The information below comes from the statement of deficiencies compiled by health inspectors and provided to AHCJ by the Centers for Medicare and Medicaid Services. It does not include the steps the hospital plans to take to fix the problem, known as a plan of correction. For that information, you should contact the hospital, your state health department or CMS. Accessing the document may require you to file a Freedom of Information Request. Information on doing so is available here.

Based on interview, record review and a review of facility documentation, the facility failed to ensure that patients for whom psychotropic medication had been ordered had the right to make informed decisions, either directly or through a guardian, regarding the administration of such medication in one of ten sampled patients. (#1)


The medical record of patient #1 was reviewed. The patient had been placed on a Baker Act on 5/12/16, prior to his admission to the emergency room at Orlando Health. This is a provision under State of Florida law for patients who have been deemed as having a propensity to harm themselves or others. This was prior to the patient's eventual admission at South Seminole hospital.

The record at Orlando Health had documentation for Plenary Guardianship, but it could not be determined when it was placed in the record. It designated the patient's mother as the guardian.

The patient was admitted to the South Seminole Hospital Behavioral Health Unit as a transfer on 5/13/16. A mental health technician (MHT) note of 5/13/16 at 9:55 PM read, "admitted to unit...."
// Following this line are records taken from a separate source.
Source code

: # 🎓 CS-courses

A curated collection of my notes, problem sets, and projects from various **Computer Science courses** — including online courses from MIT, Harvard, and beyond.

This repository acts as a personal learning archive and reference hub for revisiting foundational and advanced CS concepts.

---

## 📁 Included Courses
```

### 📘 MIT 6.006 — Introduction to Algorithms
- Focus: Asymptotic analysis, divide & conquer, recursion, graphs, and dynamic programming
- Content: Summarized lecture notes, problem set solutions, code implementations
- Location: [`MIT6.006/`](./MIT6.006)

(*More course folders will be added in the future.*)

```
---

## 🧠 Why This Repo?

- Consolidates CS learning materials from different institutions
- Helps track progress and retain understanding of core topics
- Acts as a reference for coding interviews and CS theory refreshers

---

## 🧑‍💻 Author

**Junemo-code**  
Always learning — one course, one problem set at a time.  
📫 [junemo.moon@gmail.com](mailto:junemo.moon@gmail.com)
Physician orders of 5/15/16 at 1:18 PM read, "Aripiprazole oral (Abilify) give 15 MG (milligrams) PO (by mouth), daily." The record revealed that the patient signed to be under voluntary treatment (via the"Application for Voluntary Admission") on 5/15/16 at 8:20 PM. The record revealed that Abilify was given daily on 5/16/16 through 5/19/16. On 5/16/16, it was given at 8:46 AM. There was no evidence in the record that the patient had been informed of any risk regarding Abilify or was asked for permission or consent to give it. The record revealed that the patient received a second opinion confirming placement on a Baker Act 32 at 2:35 PM on 5/16/16. This converted the patient back to an involuntary status. The record revealed that he remained on this status through 5/23/16.

The patient continued to receive Abilify through 5/19/16, under an involuntary status. The patient's guardian would have had the authority to speak for the patient during this time period.

The record also included an undated form "Specific Authorization for Psychotropic Medications" with the words "Abilify 10-60 MG a day" typed in an available space for medication listings. The document had handwritten text across the page which read, "Family refused stop med." The form had no indication that it was used to request permission of the guardian to give Abilify.

A review of facility's policy "Authorization of Psychotropic Meds" revealed the following: "This policy is to ensure each... decision maker is informed as to the purpose, expected outcome and potential adverse reaction to any psychotropic medications.... It is the policy of Behavioral Health Services to follow the Florida Mental Health (Baker Act) 394, Part I, Florida Statutes, for the authorization of psychotropic medications.... Complete form CR-MH302B 'Specific Authorization for Psychotropic Medications' listing each medication with minimum and maximum dose range. The.... decision maker will sign the authorization form and witness prior to administration of medication."

The patient was under a Baker Act at the time of admission and was still under the Baker Act at the time of the above order for Abilify. He was under Voluntary classification at the time of the first administration of Abilify on 5/16/16. He was back on Involuntary status later in the day on 5/16/16 through the last day of the administration of Abilify on 5/19/16.

Since the facility gave Abilify to the patient without authorization from the patient himself on 5/16/16, when he was on voluntary status, and from the decision maker (guardian) on 5/17/16 through 5/19/16, when he was under a Baker Act 32, the facility was in violation of the above policy.

During an interview of the Risk Manager on 7/07/16 at approximately 3:30 PM, she confirmed the finding.